**What this task involves**
Find every line with the string "Byers" in the material below and copy it.

**Supplied records**

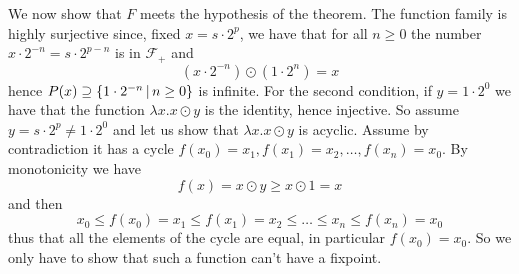\begin{example}
	We now show that $F$ meets the hypothesis of the theorem.
	The function family is highly surjective since, fixed $x = s \cdot 2^p$, we have that for all $n \ge 0$ the number
	$x \cdot 2^{-n} = s \cdot 2^{p-n}$ is in $\mathcal{F_+}$ and
	\[
	(x \cdot 2^{-n}) \odot (1 \cdot 2^{n}) = x
	\]
	hence $P(x) \supseteq \{ 1 \cdot 2^{-n} \,\vert\, n \ge 0 \}$ is infinite.
	For the second condition, if $y = 1 \cdot 2^{0}$ we have that the function $\lambda x. x \odot y$ is the identity, hence injective. So assume $y = s \cdot 2^p \neq 1 \cdot 2^0$ and let us show that $\lambda x. x \odot y$ is acyclic. Assume by contradiction it has a cycle $f(x_0) = x_1, f(x_1) = x_2, \dots, f(x_n) = x_0$. By monotonicity we have
	\[
	f(x) = x \odot y \ge x \odot 1 = x
	\]
	and then
	\[
	x_0 \le f(x_0) = x_1 \le f(x_1) = x_2 \le \dots \le x_n \le f(x_n) = x_0
	\]
	thus that all the elements of the cycle are equal, in particular $f(x_0) = x_0$. So we only have to show that such a function can't have a fixpoint.


\end{example}
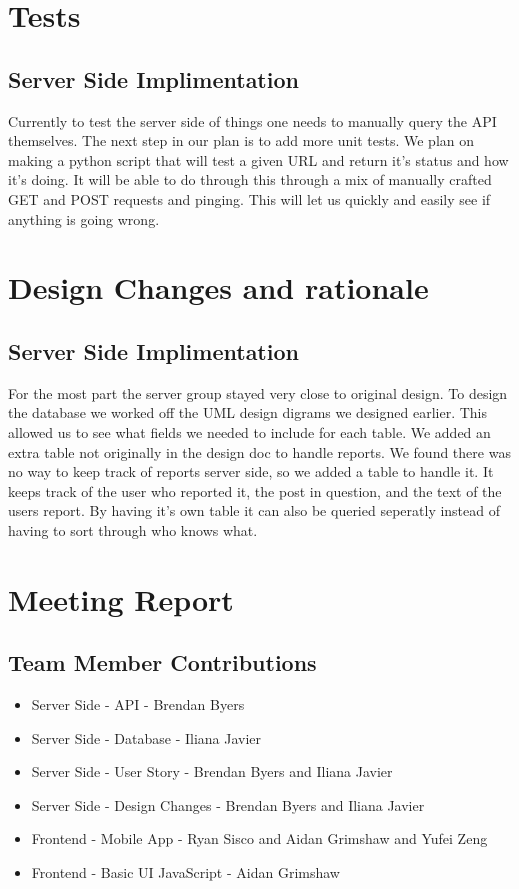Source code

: \documentclass[12pt]{article}
\begin{document}
\section{Tests}
\subsection{Server Side Implimentation}
Currently to test the server side of things one needs to manually query the API themselves.  The next step in our plan is to add more unit tests.  We plan on making a python script that will test a given URL and return it's status and how it's doing.  It will be able to do through this through a mix of manually crafted GET and POST requests and pinging.  This will let us quickly and easily see if anything is going wrong.
\section{Design Changes and rationale}
\subsection{Server Side Implimentation}
For the most part the server group stayed very close to original design.  To design the database we worked off the UML design digrams we designed earlier.  This allowed us to see what fields we needed to include for each table.  We added an extra table not originally in the design doc to handle reports.  We found there was no way to keep track of reports server side, so we added a table to handle it.  It keeps track of the user who reported it, the post in question, and the text of the users report.  By having it's own table it can also be queried seperatly instead of having to sort through who knows what.
\section{Meeting Report}

\subsection{Team Member Contributions}
\begin{itemize}
      \item Server Side - API - Brendan Byers
      \item Server Side - Database - Iliana Javier
      \item Server Side - User Story - Brendan Byers and Iliana Javier
      \item Server Side - Design Changes - Brendan Byers and Iliana Javier
      \item Frontend - Mobile App - Ryan Sisco and Aidan Grimshaw and Yufei Zeng
      \item Frontend - Basic UI JavaScript - Aidan Grimshaw
\end{itemize}
\end{document}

**Answer to the exercise**
      \item Server Side - API - Brendan Byers
      \item Server Side - User Story - Brendan Byers and Iliana Javier
      \item Server Side - Design Changes - Brendan Byers and Iliana Javier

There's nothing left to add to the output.